1929 schreibt Walter Benjamin, der erst im Pariser Exil nach 1933 zum Institut der „Kritischen Theorie“ stieß, über Siegfried Kracauers großen Essay Die Angestellten: „Eine konstruktive theoretische Schulung, die sich weder an den Snob noch an den Arbeiter wendet, dafür Wesentliches, Nachweisbares zu finden imstande ist, nämlich die Politisierung der eigenen Klasse... im Morgengrauen des Revolutionstages.“

Ein paar Meter weiter, nachdem eine absichtsvoll eingebaute Stufe mit der Inschrift „Verfolgung und Selbstbehauptung“ überstiegen ist (manche Besucher fragen, ob sie das dürfen)

-Dunkel, Schwarz, gerade genug Licht zum Lesen: Entrechtung, Arisierung, Deportation, Vernichtung. Eine metallene Wandtafel, ein gutes Dutzend Schritte lang, enthält die eingravierten Namen von zehntausend Juden. Ein kleines Schild daneben teilt mit: Deportierte Frankfurter Juden 1941-1944. Die meisten starben in Ghettos und Konzentrationslagern.
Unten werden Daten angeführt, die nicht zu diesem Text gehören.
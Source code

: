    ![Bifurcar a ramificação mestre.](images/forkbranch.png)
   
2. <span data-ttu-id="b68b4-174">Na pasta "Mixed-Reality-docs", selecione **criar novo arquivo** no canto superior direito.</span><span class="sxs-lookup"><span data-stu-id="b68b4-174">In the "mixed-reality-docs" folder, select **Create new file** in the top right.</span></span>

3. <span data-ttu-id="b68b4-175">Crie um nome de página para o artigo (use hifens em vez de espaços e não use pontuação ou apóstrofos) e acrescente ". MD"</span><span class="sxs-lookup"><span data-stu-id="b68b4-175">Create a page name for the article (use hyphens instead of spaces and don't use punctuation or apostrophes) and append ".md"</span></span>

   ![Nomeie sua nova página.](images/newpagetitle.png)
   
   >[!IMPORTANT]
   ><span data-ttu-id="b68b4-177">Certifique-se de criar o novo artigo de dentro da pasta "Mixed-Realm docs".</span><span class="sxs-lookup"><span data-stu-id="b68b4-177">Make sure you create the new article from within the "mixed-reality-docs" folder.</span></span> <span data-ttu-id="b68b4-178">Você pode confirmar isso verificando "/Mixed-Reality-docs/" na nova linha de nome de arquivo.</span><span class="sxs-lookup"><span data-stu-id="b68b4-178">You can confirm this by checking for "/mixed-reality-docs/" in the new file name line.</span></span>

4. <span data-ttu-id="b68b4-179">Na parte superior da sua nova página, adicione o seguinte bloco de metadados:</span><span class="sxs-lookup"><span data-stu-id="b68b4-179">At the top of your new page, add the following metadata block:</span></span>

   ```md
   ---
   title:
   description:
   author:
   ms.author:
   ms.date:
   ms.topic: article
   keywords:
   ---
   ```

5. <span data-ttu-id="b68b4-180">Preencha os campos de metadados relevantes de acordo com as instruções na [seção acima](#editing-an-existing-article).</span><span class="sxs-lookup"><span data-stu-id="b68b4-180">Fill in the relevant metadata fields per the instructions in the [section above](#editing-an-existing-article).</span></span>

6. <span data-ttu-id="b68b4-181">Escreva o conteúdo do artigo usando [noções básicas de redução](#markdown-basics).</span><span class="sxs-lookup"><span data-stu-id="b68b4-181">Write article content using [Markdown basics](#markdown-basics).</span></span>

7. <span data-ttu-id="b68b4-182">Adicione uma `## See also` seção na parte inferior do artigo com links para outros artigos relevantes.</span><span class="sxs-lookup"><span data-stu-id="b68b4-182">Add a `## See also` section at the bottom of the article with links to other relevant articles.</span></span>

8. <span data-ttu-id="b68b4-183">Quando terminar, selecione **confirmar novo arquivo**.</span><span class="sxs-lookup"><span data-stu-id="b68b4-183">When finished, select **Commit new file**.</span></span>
Die aktuelle Wechselausstellung im Erdgeschoß - inmitten der erhaltenen klassizistischen Innendekoration - zeigt: „Was übrig blieb“. Von den jüdischen Altertümern jenes Museums etwa, das die Jüdische Gemeinde Frankfurts 1922 errichtet hatte und in der Pogromnacht des 9.November 1938 geplündert und zerstört wurde.
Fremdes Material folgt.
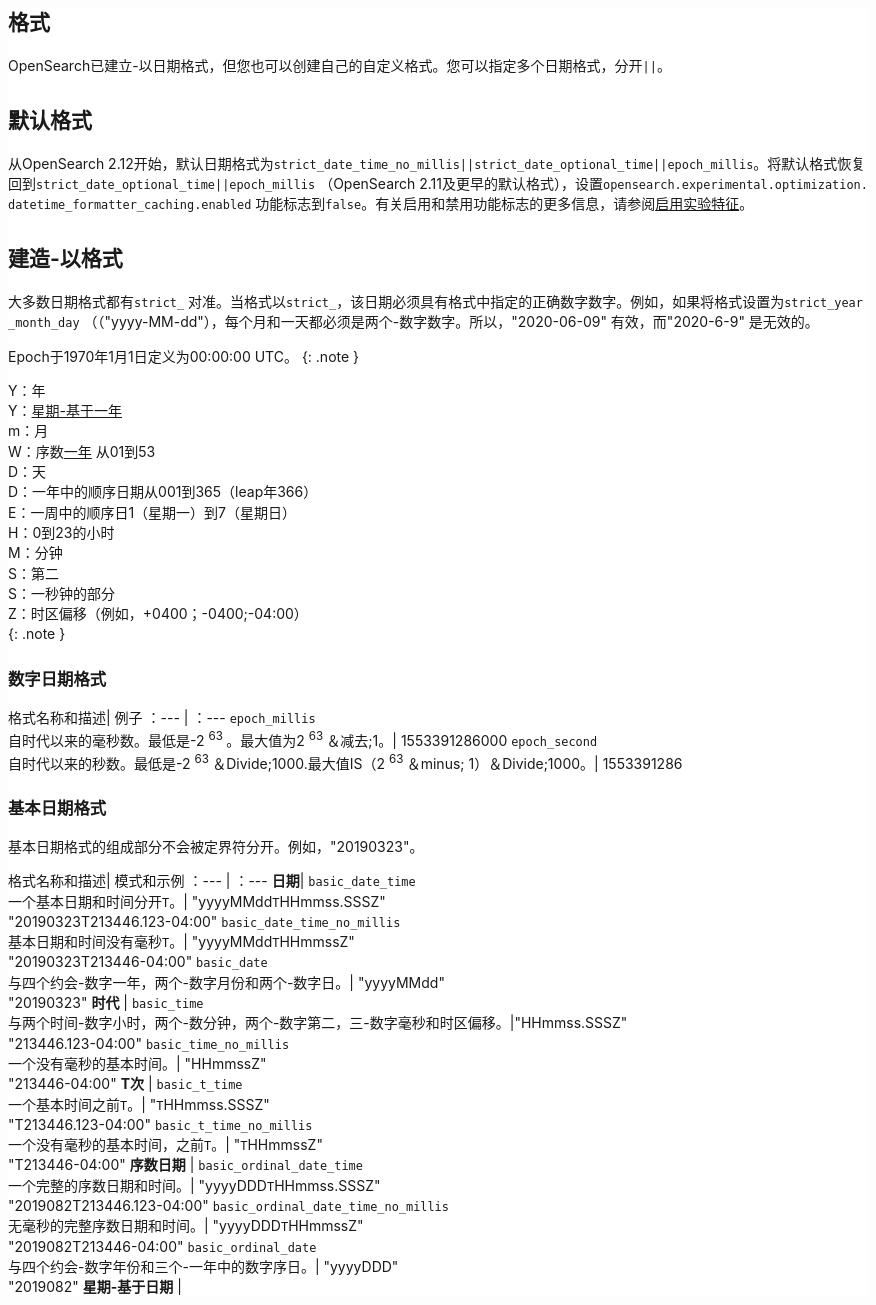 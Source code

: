 ## 格式

OpenSearch已建立-以日期格式，但您也可以创建自己的自定义格式。您可以指定多个日期格式，分开`||`。

## 默认格式

从OpenSearch 2.12开始，默认日期格式为`strict_date_time_no_millis||strict_date_optional_time||epoch_millis`。将默认格式恢复回到`strict_date_optional_time||epoch_millis` （OpenSearch 2.11及更早的默认格式），设置`opensearch.experimental.optimization.datetime_formatter_caching.enabled` 功能标志到`false`。有关启用和禁用功能标志的更多信息，请参阅[启用实验特征]({{site.url}}{{site.baseurl}}/install-and-configure/configuring-opensearch/experimental/)。

## 建造-以格式

大多数日期格式都有`strict_` 对准。当格式以`strict_`，该日期必须具有格式中指定的正确数字数字。例如，如果将格式设置为`strict_year_month_day` （（"yyyy-MM-dd"），每个月和一天都必须是两个-数字数字。所以，"2020-06-09" 有效，而"2020-6-9" 是无效的。

Epoch于1970年1月1日定义为00:00:00 UTC。
{: .note }

Y：年<br>
Y：[星期-基于一年](https://en.wikipedia.org/wiki/ISO_8601#Week_dates)<br>
m：月<br>
W：序数[一年](https://en.wikipedia.org/wiki/ISO_8601#Week_dates) 从01到53 <br>
D：天<br>
D：一年中的顺序日期从001到365（leap年366）<br>
E：一周中的顺序日1（星期一）到7（星期日）<br>
H：0到23的小时<br>
M：分钟<br>
S：第二<br>
S：一秒钟的部分<br>
Z：时区偏移（例如，+0400；-0400;-04:00）<br>
{: .note }

### 数字日期格式

格式名称和描述| 例子
：--- | ：---
`epoch_millis` <br>自时代以来的毫秒数。最低是-2 <sup> 63 </sup>。最大值为2 <sup> 63 </sup>＆减去;1。| 1553391286000
`epoch_second` <br>自时代以来的秒数。最低是-2 <sup> 63 </sup>＆Divide;1000.最大值IS（2 <sup> 63 </sup>＆minus; 1）＆Divide;1000。| 1553391286

### 基本日期格式

基本日期格式的组成部分不会被定界符分开。例如，"20190323"。

格式名称和描述| 模式和示例
：--- | ：---
**日期**| 
`basic_date_time` <br>一个基本日期和时间分开`T`。| "yyyyMMdd`T`HHmmss.SSSZ"<br>"20190323T213446.123-04:00"
`basic_date_time_no_millis` <br>基本日期和时间没有毫秒`T`。| "yyyyMMdd`T`HHmmssZ"<br>"20190323T213446-04:00"
`basic_date` <br>与四个约会-数字一年，两个-数字月份和两个-数字日。| "yyyyMMdd"<br>"20190323" 
**时代** |
`basic_time` <br>与两个时间-数字小时，两个-数分钟，两个-数字第二，三-数字毫秒和时区偏移。|"HHmmss.SSSZ" <br>"213446.123-04:00"
`basic_time_no_millis` <br>一个没有毫秒的基本时间。| "HHmmssZ" <br>"213446-04:00"
**T次** | 
`basic_t_time` <br>一个基本时间之前`T`。| "`T`HHmmss.SSSZ" <br>"T213446.123-04:00"
`basic_t_time_no_millis` <br>一个没有毫秒的基本时间，之前`T`。| "`T`HHmmssZ" <br>"T213446-04:00"
**序数日期** |
`basic_ordinal_date_time` <br>一个完整的序数日期和时间。| "yyyyDDD`T`HHmmss.SSSZ"<br>"2019082T213446.123-04:00"
`basic_ordinal_date_time_no_millis` <br>无毫秒的完整序数日期和时间。| "yyyyDDD`T`HHmmssZ"<br>"2019082T213446-04:00"
`basic_ordinal_date` <br>与四个约会-数字年份和三个-一年中的数字序日。| "yyyyDDD" <br>"2019082"
**星期-基于日期** |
Auf der gesamten zweiten Etage des alten Rothschild-Palais‘ erstreckt sich Teil drei der Dauerausstellung. „Jüdisches Leben“. In szenischen Darstellungen, „Kabinetten“, Gegenständen und Schriften spiegelt sich das stark religiös bestimmte Alltagsleben, seine Pflichten und seine Feste, für den nichtjüdischen Betrachter eine fremde Welt, die sich nicht dem ersten Blick erschließt, auch wenn er den Bildern der nächstgelegenen Videoinstallation folgt.

Das Jüdische Museum setzt - gerade in seiner thematischen Beschränkung auf die wichtigsten Aspekte der jüdischen Geschichte in Deutschland (und Frankfurt) - auf die Wirkungen, die durch die Distanz zum Fremden, noch nicht Gewußten und Gesehenen erzeugt werden. Dabei können einzelne Objekte als materielle Spuren der Geschichte geanuso spannend sein wie die Schilderung von politischen und sozialen Zusammenhängen auf Schrifttafeln. Überall präsent aber ist die Geschichte des christlichen Abendlandes, von den Habsburgern bis heute. Dieses Museum ist kein „Kulturbunker“, es bietet die Möglichkeit, mehr zu verstehen.

Reinhard Mohr

Jüdisches Museum, Frankfurt am Main, Untermainkai 14-15. Öffnungszeiten Di-So 10-17 Uhr (Mi bis 20 Uhr), Eintritt frei. Dazu: Bibliothek, Bildarchiv, Textarchiv, Dokumentation, Videothek.